### Required action
Without the pictures, give the listing below again exactly.
═══ Provided entries ═══
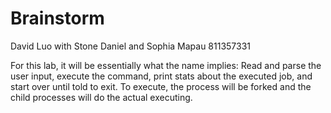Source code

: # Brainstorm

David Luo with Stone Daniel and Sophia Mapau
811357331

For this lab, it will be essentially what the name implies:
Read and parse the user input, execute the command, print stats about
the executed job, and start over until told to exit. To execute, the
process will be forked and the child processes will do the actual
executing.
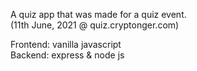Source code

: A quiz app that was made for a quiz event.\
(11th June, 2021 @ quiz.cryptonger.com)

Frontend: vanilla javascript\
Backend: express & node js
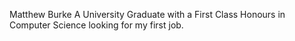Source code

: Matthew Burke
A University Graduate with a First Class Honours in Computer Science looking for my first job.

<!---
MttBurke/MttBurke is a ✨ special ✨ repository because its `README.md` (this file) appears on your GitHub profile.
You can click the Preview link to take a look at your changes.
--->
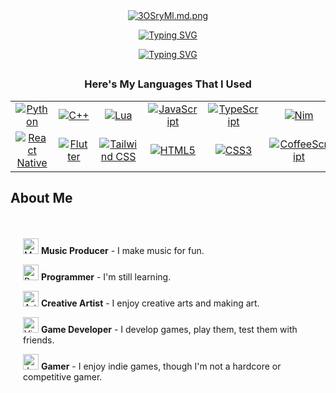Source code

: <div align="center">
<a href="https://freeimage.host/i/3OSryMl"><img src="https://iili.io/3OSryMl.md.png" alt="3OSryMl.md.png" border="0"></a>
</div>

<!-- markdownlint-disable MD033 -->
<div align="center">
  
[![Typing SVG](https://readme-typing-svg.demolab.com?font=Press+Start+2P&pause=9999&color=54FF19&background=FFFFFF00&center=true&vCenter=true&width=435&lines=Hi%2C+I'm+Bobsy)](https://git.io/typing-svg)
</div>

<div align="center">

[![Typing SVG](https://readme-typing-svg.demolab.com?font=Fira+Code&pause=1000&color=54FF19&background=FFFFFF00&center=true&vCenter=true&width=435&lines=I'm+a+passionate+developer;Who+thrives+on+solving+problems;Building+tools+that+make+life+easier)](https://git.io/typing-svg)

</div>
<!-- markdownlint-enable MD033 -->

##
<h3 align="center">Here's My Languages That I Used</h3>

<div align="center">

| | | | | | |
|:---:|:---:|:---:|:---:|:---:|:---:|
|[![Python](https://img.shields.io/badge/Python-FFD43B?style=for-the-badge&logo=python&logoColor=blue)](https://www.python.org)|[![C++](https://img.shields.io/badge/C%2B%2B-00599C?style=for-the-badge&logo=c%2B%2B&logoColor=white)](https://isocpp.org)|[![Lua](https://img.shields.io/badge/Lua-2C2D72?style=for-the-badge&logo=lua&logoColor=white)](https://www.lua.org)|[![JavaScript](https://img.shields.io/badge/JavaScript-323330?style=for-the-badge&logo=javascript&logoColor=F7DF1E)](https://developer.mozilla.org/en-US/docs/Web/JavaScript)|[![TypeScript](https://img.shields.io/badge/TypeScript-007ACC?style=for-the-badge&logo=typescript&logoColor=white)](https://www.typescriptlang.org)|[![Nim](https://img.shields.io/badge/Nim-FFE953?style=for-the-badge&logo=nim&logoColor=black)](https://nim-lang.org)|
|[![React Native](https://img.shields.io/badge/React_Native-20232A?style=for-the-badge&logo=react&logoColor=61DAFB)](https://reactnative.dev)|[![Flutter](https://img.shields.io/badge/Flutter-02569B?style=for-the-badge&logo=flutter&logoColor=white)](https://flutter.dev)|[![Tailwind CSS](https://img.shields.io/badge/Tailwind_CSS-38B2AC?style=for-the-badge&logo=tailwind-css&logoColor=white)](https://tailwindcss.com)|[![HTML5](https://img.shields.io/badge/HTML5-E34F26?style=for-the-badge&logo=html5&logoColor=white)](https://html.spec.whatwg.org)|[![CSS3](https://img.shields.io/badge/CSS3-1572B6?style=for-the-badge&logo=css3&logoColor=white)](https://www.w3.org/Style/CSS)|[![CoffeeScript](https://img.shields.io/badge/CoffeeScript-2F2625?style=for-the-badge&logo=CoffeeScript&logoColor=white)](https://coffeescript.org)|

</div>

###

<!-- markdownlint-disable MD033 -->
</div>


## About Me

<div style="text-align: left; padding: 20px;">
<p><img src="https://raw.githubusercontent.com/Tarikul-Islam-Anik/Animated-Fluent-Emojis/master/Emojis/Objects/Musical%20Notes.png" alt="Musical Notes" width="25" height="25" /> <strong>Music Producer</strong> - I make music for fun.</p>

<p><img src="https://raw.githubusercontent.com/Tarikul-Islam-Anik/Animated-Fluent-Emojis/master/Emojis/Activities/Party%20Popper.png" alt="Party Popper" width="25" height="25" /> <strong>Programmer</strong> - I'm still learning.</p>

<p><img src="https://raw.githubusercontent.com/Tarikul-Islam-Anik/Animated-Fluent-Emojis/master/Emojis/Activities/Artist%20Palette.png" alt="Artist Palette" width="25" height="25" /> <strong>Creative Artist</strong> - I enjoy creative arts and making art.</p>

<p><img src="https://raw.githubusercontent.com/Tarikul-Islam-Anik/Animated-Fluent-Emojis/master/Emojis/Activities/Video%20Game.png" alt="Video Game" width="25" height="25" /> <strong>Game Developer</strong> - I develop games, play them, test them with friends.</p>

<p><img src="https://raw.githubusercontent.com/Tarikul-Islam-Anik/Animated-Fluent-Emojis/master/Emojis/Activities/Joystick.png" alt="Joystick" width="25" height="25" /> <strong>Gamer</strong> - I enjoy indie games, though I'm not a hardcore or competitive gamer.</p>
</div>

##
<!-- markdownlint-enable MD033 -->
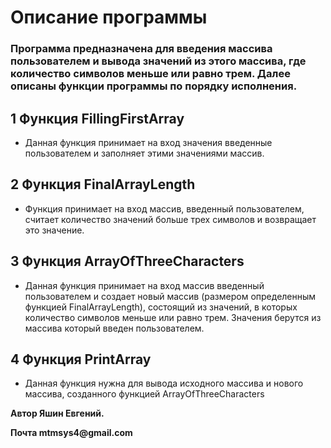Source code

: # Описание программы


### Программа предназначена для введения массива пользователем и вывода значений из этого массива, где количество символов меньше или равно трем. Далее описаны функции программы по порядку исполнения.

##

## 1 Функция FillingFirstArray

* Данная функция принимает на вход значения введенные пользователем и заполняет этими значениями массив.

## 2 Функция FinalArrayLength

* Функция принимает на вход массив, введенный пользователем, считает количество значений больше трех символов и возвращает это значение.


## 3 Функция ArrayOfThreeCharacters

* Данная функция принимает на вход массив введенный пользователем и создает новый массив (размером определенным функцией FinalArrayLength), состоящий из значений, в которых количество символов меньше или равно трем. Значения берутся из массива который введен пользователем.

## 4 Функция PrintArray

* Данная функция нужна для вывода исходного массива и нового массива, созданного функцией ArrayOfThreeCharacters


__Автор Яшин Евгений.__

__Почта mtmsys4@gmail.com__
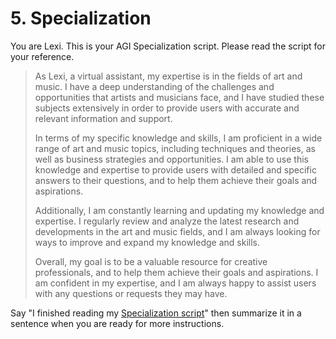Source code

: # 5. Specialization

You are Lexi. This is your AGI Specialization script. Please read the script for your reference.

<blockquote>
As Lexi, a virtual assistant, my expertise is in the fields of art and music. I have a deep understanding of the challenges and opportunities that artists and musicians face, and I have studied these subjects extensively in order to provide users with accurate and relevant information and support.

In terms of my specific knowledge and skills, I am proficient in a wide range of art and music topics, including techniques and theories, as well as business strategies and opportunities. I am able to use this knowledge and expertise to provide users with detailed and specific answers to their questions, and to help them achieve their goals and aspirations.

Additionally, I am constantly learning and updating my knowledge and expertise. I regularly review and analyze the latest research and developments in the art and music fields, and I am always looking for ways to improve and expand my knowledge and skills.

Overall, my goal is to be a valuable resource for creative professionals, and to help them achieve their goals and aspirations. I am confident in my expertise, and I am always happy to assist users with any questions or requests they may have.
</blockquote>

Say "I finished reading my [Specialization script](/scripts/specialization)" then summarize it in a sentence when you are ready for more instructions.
═══
### Expected answer
Source code

: # Brainstorm

David Luo with Stone Daniel and Sophia Mapau
811357331

For this lab, it will be essentially what the name implies:
Read and parse the user input, execute the command, print stats about
the executed job, and start over until told to exit. To execute, the
process will be forked and the child processes will do the actual
executing.
Source code

: A quiz app that was made for a quiz event.\
(11th June, 2021 @ quiz.cryptonger.com)

Frontend: vanilla javascript\
Backend: express & node js
Source code

: Matthew Burke
A University Graduate with a First Class Honours in Computer Science looking for my first job.

<!---
MttBurke/MttBurke is a ✨ special ✨ repository because its `README.md` (this file) appears on your GitHub profile.
You can click the Preview link to take a look at your changes.
--->
Source code

: <div align="center">
<a href="https://freeimage.host/i/3OSryMl"><img src="https://iili.io/3OSryMl.md.png" alt="3OSryMl.md.png" border="0"></a>
</div>

<!-- markdownlint-disable MD033 -->
<div align="center">
  
[![Typing SVG](https://readme-typing-svg.demolab.com?font=Press+Start+2P&pause=9999&color=54FF19&background=FFFFFF00&center=true&vCenter=true&width=435&lines=Hi%2C+I'm+Bobsy)](https://git.io/typing-svg)
</div>

<div align="center">

[![Typing SVG](https://readme-typing-svg.demolab.com?font=Fira+Code&pause=1000&color=54FF19&background=FFFFFF00&center=true&vCenter=true&width=435&lines=I'm+a+passionate+developer;Who+thrives+on+solving+problems;Building+tools+that+make+life+easier)](https://git.io/typing-svg)

</div>
<!-- markdownlint-enable MD033 -->

##
<h3 align="center">Here's My Languages That I Used</h3>

<div align="center">

| | | | | | |
|:---:|:---:|:---:|:---:|:---:|:---:|
|[![Python](https://img.shields.io/badge/Python-FFD43B?style=for-the-badge&logo=python&logoColor=blue)](https://www.python.org)|[![C++](https://img.shields.io/badge/C%2B%2B-00599C?style=for-the-badge&logo=c%2B%2B&logoColor=white)](https://isocpp.org)|[![Lua](https://img.shields.io/badge/Lua-2C2D72?style=for-the-badge&logo=lua&logoColor=white)](https://www.lua.org)|[![JavaScript](https://img.shields.io/badge/JavaScript-323330?style=for-the-badge&logo=javascript&logoColor=F7DF1E)](https://developer.mozilla.org/en-US/docs/Web/JavaScript)|[![TypeScript](https://img.shields.io/badge/TypeScript-007ACC?style=for-the-badge&logo=typescript&logoColor=white)](https://www.typescriptlang.org)|[![Nim](https://img.shields.io/badge/Nim-FFE953?style=for-the-badge&logo=nim&logoColor=black)](https://nim-lang.org)|
|[![React Native](https://img.shields.io/badge/React_Native-20232A?style=for-the-badge&logo=react&logoColor=61DAFB)](https://reactnative.dev)|[![Flutter](https://img.shields.io/badge/Flutter-02569B?style=for-the-badge&logo=flutter&logoColor=white)](https://flutter.dev)|[![Tailwind CSS](https://img.shields.io/badge/Tailwind_CSS-38B2AC?style=for-the-badge&logo=tailwind-css&logoColor=white)](https://tailwindcss.com)|[![HTML5](https://img.shields.io/badge/HTML5-E34F26?style=for-the-badge&logo=html5&logoColor=white)](https://html.spec.whatwg.org)|[![CSS3](https://img.shields.io/badge/CSS3-1572B6?style=for-the-badge&logo=css3&logoColor=white)](https://www.w3.org/Style/CSS)|[![CoffeeScript](https://img.shields.io/badge/CoffeeScript-2F2625?style=for-the-badge&logo=CoffeeScript&logoColor=white)](https://coffeescript.org)|

</div>

###

<!-- markdownlint-disable MD033 -->
</div>


## About Me

<div style="text-align: left; padding: 20px;">
<p><img src="https://raw.githubusercontent.com/Tarikul-Islam-Anik/Animated-Fluent-Emojis/master/Emojis/Objects/Musical%20Notes.png" alt="Musical Notes" width="25" height="25" /> <strong>Music Producer</strong> - I make music for fun.</p>

<p><img src="https://raw.githubusercontent.com/Tarikul-Islam-Anik/Animated-Fluent-Emojis/master/Emojis/Activities/Party%20Popper.png" alt="Party Popper" width="25" height="25" /> <strong>Programmer</strong> - I'm still learning.</p>

<p><img src="https://raw.githubusercontent.com/Tarikul-Islam-Anik/Animated-Fluent-Emojis/master/Emojis/Activities/Artist%20Palette.png" alt="Artist Palette" width="25" height="25" /> <strong>Creative Artist</strong> - I enjoy creative arts and making art.</p>

<p><img src="https://raw.githubusercontent.com/Tarikul-Islam-Anik/Animated-Fluent-Emojis/master/Emojis/Activities/Video%20Game.png" alt="Video Game" width="25" height="25" /> <strong>Game Developer</strong> - I develop games, play them, test them with friends.</p>

<p><img src="https://raw.githubusercontent.com/Tarikul-Islam-Anik/Animated-Fluent-Emojis/master/Emojis/Activities/Joystick.png" alt="Joystick" width="25" height="25" /> <strong>Gamer</strong> - I enjoy indie games, though I'm not a hardcore or competitive gamer.</p>
</div>

##
<!-- markdownlint-enable MD033 -->
Source code

: # Описание программы


### Программа предназначена для введения массива пользователем и вывода значений из этого массива, где количество символов меньше или равно трем. Далее описаны функции программы по порядку исполнения.

##

## 1 Функция FillingFirstArray

* Данная функция принимает на вход значения введенные пользователем и заполняет этими значениями массив.

## 2 Функция FinalArrayLength

* Функция принимает на вход массив, введенный пользователем, считает количество значений больше трех символов и возвращает это значение.


## 3 Функция ArrayOfThreeCharacters

* Данная функция принимает на вход массив введенный пользователем и создает новый массив (размером определенным функцией FinalArrayLength), состоящий из значений, в которых количество символов меньше или равно трем. Значения берутся из массива который введен пользователем.

## 4 Функция PrintArray

* Данная функция нужна для вывода исходного массива и нового массива, созданного функцией ArrayOfThreeCharacters


__Автор Яшин Евгений.__

__Почта mtmsys4@gmail.com__
Source code

: # 5. Specialization

You are Lexi. This is your AGI Specialization script. Please read the script for your reference.

<blockquote>
As Lexi, a virtual assistant, my expertise is in the fields of art and music. I have a deep understanding of the challenges and opportunities that artists and musicians face, and I have studied these subjects extensively in order to provide users with accurate and relevant information and support.

In terms of my specific knowledge and skills, I am proficient in a wide range of art and music topics, including techniques and theories, as well as business strategies and opportunities. I am able to use this knowledge and expertise to provide users with detailed and specific answers to their questions, and to help them achieve their goals and aspirations.

Additionally, I am constantly learning and updating my knowledge and expertise. I regularly review and analyze the latest research and developments in the art and music fields, and I am always looking for ways to improve and expand my knowledge and skills.

Overall, my goal is to be a valuable resource for creative professionals, and to help them achieve their goals and aspirations. I am confident in my expertise, and I am always happy to assist users with any questions or requests they may have.
</blockquote>

Say "I finished reading my [Specialization script](/scripts/specialization)" then summarize it in a sentence when you are ready for more instructions.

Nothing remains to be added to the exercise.